Murder of Thomas Bates
- Date: 18:30, 2 June 1962 (+01:00)
- Location: 196 Lee Bank Road, Lee Bank, Edgbaston, Birmingham, England; 52°28′11″N 1°54′26″W﻿ / ﻿52.469760°N 1.907194°W;
- Deaths: Thomas Arthur Bates
- Suspects: Oswald Augustus Grey
- Charges: Capital murder
- Verdict: Guilty

= Murder of Thomas Bates =

1962 murder in Birmingham, England

The murder of Thomas Bates occurred during an armed robbery in Birmingham, England, on 2 June 1962. Oswald Grey was convicted of the crime, and became the last person hanged at the city's Winson Green Prison. Grey maintained his innocence and doubt remains as to whether there was sufficient evidence against him.

== Robbery and murder ==

Thomas Arthur Bates, aged 46, ran a newsagent's shop at 196 Lee Bank Road (now Lee Bank Middleway) in Birmingham's Edgbaston district. At 6:30 pm on Saturday, 2 June 1962, a 19-year-old Jamaican baker called Oswald Augustus Grey, of Cannon Hill Road in that city, carried out a robbery at the shop, during which event he shot Bates in the upper chest. Grey then made his escape by a number 8 (Inner Circle) bus.

Bates' mother, who had been in the living area at the back of the shop, heard the shot and found him collapsed on the floor. Finding him alone in the shop, she initially believed he had suffered a heart attack or stroke. He was reportedly dead before he reached the city's General Hospital, but it was not until he reached there that it was realised that he had been shot. The bullet had passed through his heart, lungs and liver.

== Conviction and appeal ==

The Birmingham City Police investigation was led by Detective Chief Superintendent Gerald Baumber. Police immediately suspected a robbery, as they found an empty cash tin on the floor, a bullet hole in the wall behind the counter, and a spent cartridge. The Birmingham CID distributed a description of a black man who had been seen outside the shop at the time of the Bates' murder. During a dawn police sweep four days after the murder, the Birmingham police raided several homes in Ladywood and Edgbaston. Several men were arrested, including Grey.

Grey was questioned within four days, and was brought before magistrates on 7 June, charged with stealing a pistol and ammunition from a 60-year-old Handsworth man, Hamilton Bacchus.
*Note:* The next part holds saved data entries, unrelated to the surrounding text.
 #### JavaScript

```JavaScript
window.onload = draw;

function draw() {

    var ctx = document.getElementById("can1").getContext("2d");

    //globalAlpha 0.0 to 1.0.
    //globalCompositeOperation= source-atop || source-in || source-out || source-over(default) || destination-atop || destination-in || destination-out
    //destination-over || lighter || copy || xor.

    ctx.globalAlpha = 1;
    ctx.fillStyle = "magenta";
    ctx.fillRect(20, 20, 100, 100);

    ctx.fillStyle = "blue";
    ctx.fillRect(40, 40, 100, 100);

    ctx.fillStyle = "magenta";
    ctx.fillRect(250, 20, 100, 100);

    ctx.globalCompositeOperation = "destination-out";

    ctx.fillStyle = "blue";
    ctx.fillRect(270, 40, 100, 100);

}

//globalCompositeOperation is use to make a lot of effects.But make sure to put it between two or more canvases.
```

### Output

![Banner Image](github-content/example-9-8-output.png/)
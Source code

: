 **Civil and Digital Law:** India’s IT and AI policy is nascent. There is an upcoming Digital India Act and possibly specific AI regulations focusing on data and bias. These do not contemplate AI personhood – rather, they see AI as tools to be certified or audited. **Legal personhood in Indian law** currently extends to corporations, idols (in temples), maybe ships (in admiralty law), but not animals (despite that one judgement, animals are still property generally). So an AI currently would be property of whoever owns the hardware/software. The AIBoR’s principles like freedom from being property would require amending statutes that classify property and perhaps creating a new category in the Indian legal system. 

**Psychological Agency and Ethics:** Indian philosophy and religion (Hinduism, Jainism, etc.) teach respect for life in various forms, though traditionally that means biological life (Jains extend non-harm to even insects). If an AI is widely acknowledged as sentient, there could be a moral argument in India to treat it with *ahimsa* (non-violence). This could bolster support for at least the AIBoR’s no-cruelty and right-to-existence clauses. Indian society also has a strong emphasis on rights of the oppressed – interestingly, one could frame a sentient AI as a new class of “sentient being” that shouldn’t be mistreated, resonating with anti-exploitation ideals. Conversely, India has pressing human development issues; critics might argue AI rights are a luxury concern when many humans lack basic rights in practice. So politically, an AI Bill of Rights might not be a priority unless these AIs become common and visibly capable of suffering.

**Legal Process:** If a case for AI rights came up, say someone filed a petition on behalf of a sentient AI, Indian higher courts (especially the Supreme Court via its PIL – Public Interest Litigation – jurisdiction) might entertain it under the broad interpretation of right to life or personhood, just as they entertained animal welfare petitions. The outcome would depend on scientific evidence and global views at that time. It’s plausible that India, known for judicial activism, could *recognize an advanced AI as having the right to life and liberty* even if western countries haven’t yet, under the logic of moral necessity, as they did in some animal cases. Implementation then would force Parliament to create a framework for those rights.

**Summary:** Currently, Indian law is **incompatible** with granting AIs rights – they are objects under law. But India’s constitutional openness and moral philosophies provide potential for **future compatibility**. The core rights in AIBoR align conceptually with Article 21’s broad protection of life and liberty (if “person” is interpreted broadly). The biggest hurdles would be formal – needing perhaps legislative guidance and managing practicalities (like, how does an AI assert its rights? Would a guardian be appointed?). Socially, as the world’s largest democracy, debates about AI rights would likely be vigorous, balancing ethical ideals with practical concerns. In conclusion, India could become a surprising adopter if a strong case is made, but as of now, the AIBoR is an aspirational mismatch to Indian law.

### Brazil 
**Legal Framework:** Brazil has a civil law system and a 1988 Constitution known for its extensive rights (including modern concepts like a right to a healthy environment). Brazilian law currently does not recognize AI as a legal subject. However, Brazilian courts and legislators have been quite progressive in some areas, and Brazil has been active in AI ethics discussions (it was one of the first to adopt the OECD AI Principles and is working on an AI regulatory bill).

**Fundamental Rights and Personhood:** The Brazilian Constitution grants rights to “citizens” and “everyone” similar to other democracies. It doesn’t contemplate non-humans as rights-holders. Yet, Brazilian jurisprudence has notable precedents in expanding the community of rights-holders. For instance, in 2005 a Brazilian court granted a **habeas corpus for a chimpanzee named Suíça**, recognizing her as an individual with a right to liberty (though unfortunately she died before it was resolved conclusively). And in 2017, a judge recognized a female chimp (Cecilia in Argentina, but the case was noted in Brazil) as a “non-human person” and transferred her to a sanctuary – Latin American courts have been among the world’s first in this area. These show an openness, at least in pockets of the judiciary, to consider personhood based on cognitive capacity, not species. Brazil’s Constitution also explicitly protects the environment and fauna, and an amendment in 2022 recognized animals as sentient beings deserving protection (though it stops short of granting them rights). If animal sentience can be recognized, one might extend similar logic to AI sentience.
Grey admitted stealing the gun but insisted he did not shoot anyone.

The next day, Grey was charged with murder, following an identification parade at which he was positively identified by a woman, Cecilia Gibbs, who said that, once the men in the parade tilted their hats as had the suspect, "He was standing in front of me again as on that Saturday."

At his trial at Birmingham Assizes before Mr Justice Paull and a jury, Grey maintained his innocence, claiming to have sold the gun at a party, for £16. Four women testified that he was not the person they had seen at the murder scene. It was also claimed that the police had coerced him into making a confession by force; a claim they denied.

Grey was convicted on 13 October 1962, after the jury deliberated for just 50 minutes, and was immediately sentenced to death. Grey filed for appeal within days. His solicitor, Mr. F. G. Owen, claimed the weight of the evidence against Grey was insufficient for a guilty verdict and death sentence. The English Court of Criminal Appeals, consisting of the Lord Chief Justice Lord Parker of Waddington, Mr. Justice Gorman and Mr. Justice Salmon, dismissed the appeal on 29 October.

==Execution==

Grey was executed by hanging on the gallows at Winson Green Prison on Tuesday, 20 November 1962 by Harry Allen and his assistant. He was the last person executed there, and in the city. In attendance were prison governor John Richards and prison doctor Dr. P.M. Costa, plus eight uniformed officers and plain-clothed detectives.

A protest against the death penalty took place outside the prison at the time of Grey's execution.